§ **REQUIRED WORK**:
Your reply should reproduce the data below without a single alteration, apart from dropping the images.

§ **AVAILABLE DATA**:
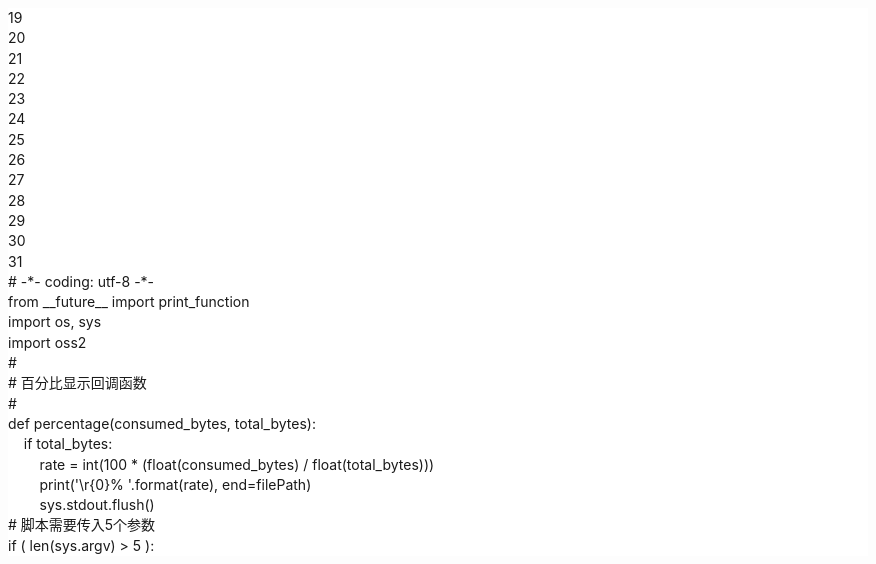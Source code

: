 <div class="crayon-num" data-line="crayon-5c78caccec8ad213783462-19">19</div>
<div class="crayon-num crayon-striped-num" data-line="crayon-5c78caccec8ad213783462-20">20</div>
<div class="crayon-num" data-line="crayon-5c78caccec8ad213783462-21">21</div>
<div class="crayon-num crayon-striped-num" data-line="crayon-5c78caccec8ad213783462-22">22</div>
<div class="crayon-num" data-line="crayon-5c78caccec8ad213783462-23">23</div>
<div class="crayon-num crayon-striped-num" data-line="crayon-5c78caccec8ad213783462-24">24</div>
<div class="crayon-num" data-line="crayon-5c78caccec8ad213783462-25">25</div>
<div class="crayon-num crayon-striped-num" data-line="crayon-5c78caccec8ad213783462-26">26</div>
<div class="crayon-num" data-line="crayon-5c78caccec8ad213783462-27">27</div>
<div class="crayon-num crayon-striped-num" data-line="crayon-5c78caccec8ad213783462-28">28</div>
<div class="crayon-num" data-line="crayon-5c78caccec8ad213783462-29">29</div>
<div class="crayon-num crayon-striped-num" data-line="crayon-5c78caccec8ad213783462-30">30</div>
<div class="crayon-num" data-line="crayon-5c78caccec8ad213783462-31">31</div>
</div></td>
<td class="crayon-code">
<div class="crayon-pre">
<div id="crayon-5c78caccec8ad213783462-1" class="crayon-line"><span class="crayon-c"># -*- coding: utf-8 -*-</span></div>
<div id="crayon-5c78caccec8ad213783462-2" class="crayon-line crayon-striped-line"><span class="crayon-st">from</span> <span class="crayon-k ">__future__</span> <span class="crayon-r">import</span> <span class="crayon-e">print_function</span></div>
<div id="crayon-5c78caccec8ad213783462-3" class="crayon-line"><span class="crayon-r">import</span> <span class="crayon-k ">os</span><span class="crayon-sy">,</span> <span class="crayon-k ">sys</span></div>
<div id="crayon-5c78caccec8ad213783462-4" class="crayon-line crayon-striped-line"><span class="crayon-r">import</span> <span class="crayon-v">oss2</span></div>
<div id="crayon-5c78caccec8ad213783462-5" class="crayon-line"><span class="crayon-c">#</span></div>
<div id="crayon-5c78caccec8ad213783462-6" class="crayon-line crayon-striped-line"><span class="crayon-c"># 百分比显示回调函数</span></div>
<div id="crayon-5c78caccec8ad213783462-7" class="crayon-line"><span class="crayon-c">#</span></div>
<div id="crayon-5c78caccec8ad213783462-8" class="crayon-line crayon-striped-line"><span class="crayon-r">def</span> <span class="crayon-e">percentage</span><span class="crayon-sy">(</span><span class="crayon-v">consumed_bytes</span><span class="crayon-sy">,</span> <span class="crayon-v">total_bytes</span><span class="crayon-sy">)</span><span class="crayon-o">:</span></div>
<div id="crayon-5c78caccec8ad213783462-9" class="crayon-line"><span class="crayon-h">    </span><span class="crayon-st">if</span> <span class="crayon-v">total_bytes</span><span class="crayon-o">:</span></div>
<div id="crayon-5c78caccec8ad213783462-10" class="crayon-line crayon-striped-line"><span class="crayon-h">        </span><span class="crayon-v">rate</span> <span class="crayon-o">=</span> <span class="crayon-k ">int</span><span class="crayon-sy">(</span><span class="crayon-cn">100</span> <span class="crayon-o">*</span> <span class="crayon-sy">(</span><span class="crayon-k ">float</span><span class="crayon-sy">(</span><span class="crayon-v">consumed_bytes</span><span class="crayon-sy">)</span> <span class="crayon-o">/</span> <span class="crayon-k ">float</span><span class="crayon-sy">(</span><span class="crayon-v">total_bytes</span><span class="crayon-sy">)</span><span class="crayon-sy">)</span><span class="crayon-sy">)</span></div>
<div id="crayon-5c78caccec8ad213783462-11" class="crayon-line"><span class="crayon-h">        </span><span class="crayon-k ">print</span><span class="crayon-sy">(</span><span class="crayon-s">'\r{0}% '</span><span class="crayon-sy">.</span><span class="crayon-k ">format</span><span class="crayon-sy">(</span><span class="crayon-v">rate</span><span class="crayon-sy">)</span><span class="crayon-sy">,</span> <span class="crayon-v">end</span><span class="crayon-o">=</span><span class="crayon-v">filePath</span><span class="crayon-sy">)</span></div>
<div id="crayon-5c78caccec8ad213783462-12" class="crayon-line crayon-striped-line"><span class="crayon-h">        </span><span class="crayon-k ">sys</span><span class="crayon-sy">.</span><span class="crayon-v">stdout</span><span class="crayon-sy">.</span><span class="crayon-e">flush</span><span class="crayon-sy">(</span><span class="crayon-sy">)</span></div>
<div id="crayon-5c78caccec8ad213783462-13" class="crayon-line"></div>
<div id="crayon-5c78caccec8ad213783462-14" class="crayon-line crayon-striped-line"><span class="crayon-c"># 脚本需要传入5个参数</span></div>
<div id="crayon-5c78caccec8ad213783462-15" class="crayon-line"><span class="crayon-st">if</span> <span class="crayon-sy">(</span> <span class="crayon-k ">len</span><span class="crayon-sy">(</span><span class="crayon-k ">sys</span><span class="crayon-sy">.</span><span class="crayon-v">argv</span><span class="crayon-sy">)</span> <span class="crayon-o">&gt;</span> <span class="crayon-cn">5</span> <span class="crayon-sy">)</span><span class="crayon-o">:</span></div>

§ **YOUR SOLUTION**:
Source code

: <div class="crayon-num" data-line="crayon-5c78caccec8ad213783462-19">19</div>
<div class="crayon-num crayon-striped-num" data-line="crayon-5c78caccec8ad213783462-20">20</div>
<div class="crayon-num" data-line="crayon-5c78caccec8ad213783462-21">21</div>
<div class="crayon-num crayon-striped-num" data-line="crayon-5c78caccec8ad213783462-22">22</div>
<div class="crayon-num" data-line="crayon-5c78caccec8ad213783462-23">23</div>
<div class="crayon-num crayon-striped-num" data-line="crayon-5c78caccec8ad213783462-24">24</div>
<div class="crayon-num" data-line="crayon-5c78caccec8ad213783462-25">25</div>
<div class="crayon-num crayon-striped-num" data-line="crayon-5c78caccec8ad213783462-26">26</div>
<div class="crayon-num" data-line="crayon-5c78caccec8ad213783462-27">27</div>
<div class="crayon-num crayon-striped-num" data-line="crayon-5c78caccec8ad213783462-28">28</div>
<div class="crayon-num" data-line="crayon-5c78caccec8ad213783462-29">29</div>
<div class="crayon-num crayon-striped-num" data-line="crayon-5c78caccec8ad213783462-30">30</div>
<div class="crayon-num" data-line="crayon-5c78caccec8ad213783462-31">31</div>
</div></td>
<td class="crayon-code">
<div class="crayon-pre">
<div id="crayon-5c78caccec8ad213783462-1" class="crayon-line"><span class="crayon-c"># -*- coding: utf-8 -*-</span></div>
<div id="crayon-5c78caccec8ad213783462-2" class="crayon-line crayon-striped-line"><span class="crayon-st">from</span> <span class="crayon-k ">__future__</span> <span class="crayon-r">import</span> <span class="crayon-e">print_function</span></div>
<div id="crayon-5c78caccec8ad213783462-3" class="crayon-line"><span class="crayon-r">import</span> <span class="crayon-k ">os</span><span class="crayon-sy">,</span> <span class="crayon-k ">sys</span></div>
<div id="crayon-5c78caccec8ad213783462-4" class="crayon-line crayon-striped-line"><span class="crayon-r">import</span> <span class="crayon-v">oss2</span></div>
<div id="crayon-5c78caccec8ad213783462-5" class="crayon-line"><span class="crayon-c">#</span></div>
<div id="crayon-5c78caccec8ad213783462-6" class="crayon-line crayon-striped-line"><span class="crayon-c"># 百分比显示回调函数</span></div>
<div id="crayon-5c78caccec8ad213783462-7" class="crayon-line"><span class="crayon-c">#</span></div>
<div id="crayon-5c78caccec8ad213783462-8" class="crayon-line crayon-striped-line"><span class="crayon-r">def</span> <span class="crayon-e">percentage</span><span class="crayon-sy">(</span><span class="crayon-v">consumed_bytes</span><span class="crayon-sy">,</span> <span class="crayon-v">total_bytes</span><span class="crayon-sy">)</span><span class="crayon-o">:</span></div>
<div id="crayon-5c78caccec8ad213783462-9" class="crayon-line"><span class="crayon-h">    </span><span class="crayon-st">if</span> <span class="crayon-v">total_bytes</span><span class="crayon-o">:</span></div>
<div id="crayon-5c78caccec8ad213783462-10" class="crayon-line crayon-striped-line"><span class="crayon-h">        </span><span class="crayon-v">rate</span> <span class="crayon-o">=</span> <span class="crayon-k ">int</span><span class="crayon-sy">(</span><span class="crayon-cn">100</span> <span class="crayon-o">*</span> <span class="crayon-sy">(</span><span class="crayon-k ">float</span><span class="crayon-sy">(</span><span class="crayon-v">consumed_bytes</span><span class="crayon-sy">)</span> <span class="crayon-o">/</span> <span class="crayon-k ">float</span><span class="crayon-sy">(</span><span class="crayon-v">total_bytes</span><span class="crayon-sy">)</span><span class="crayon-sy">)</span><span class="crayon-sy">)</span></div>
<div id="crayon-5c78caccec8ad213783462-11" class="crayon-line"><span class="crayon-h">        </span><span class="crayon-k ">print</span><span class="crayon-sy">(</span><span class="crayon-s">'\r{0}% '</span><span class="crayon-sy">.</span><span class="crayon-k ">format</span><span class="crayon-sy">(</span><span class="crayon-v">rate</span><span class="crayon-sy">)</span><span class="crayon-sy">,</span> <span class="crayon-v">end</span><span class="crayon-o">=</span><span class="crayon-v">filePath</span><span class="crayon-sy">)</span></div>
<div id="crayon-5c78caccec8ad213783462-12" class="crayon-line crayon-striped-line"><span class="crayon-h">        </span><span class="crayon-k ">sys</span><span class="crayon-sy">.</span><span class="crayon-v">stdout</span><span class="crayon-sy">.</span><span class="crayon-e">flush</span><span class="crayon-sy">(</span><span class="crayon-sy">)</span></div>
<div id="crayon-5c78caccec8ad213783462-13" class="crayon-line"></div>
<div id="crayon-5c78caccec8ad213783462-14" class="crayon-line crayon-striped-line"><span class="crayon-c"># 脚本需要传入5个参数</span></div>
<div id="crayon-5c78caccec8ad213783462-15" class="crayon-line"><span class="crayon-st">if</span> <span class="crayon-sy">(</span> <span class="crayon-k ">len</span><span class="crayon-sy">(</span><span class="crayon-k ">sys</span><span class="crayon-sy">.</span><span class="crayon-v">argv</span><span class="crayon-sy">)</span> <span class="crayon-o">&gt;</span> <span class="crayon-cn">5</span> <span class="crayon-sy">)</span><span class="crayon-o">:</span></div>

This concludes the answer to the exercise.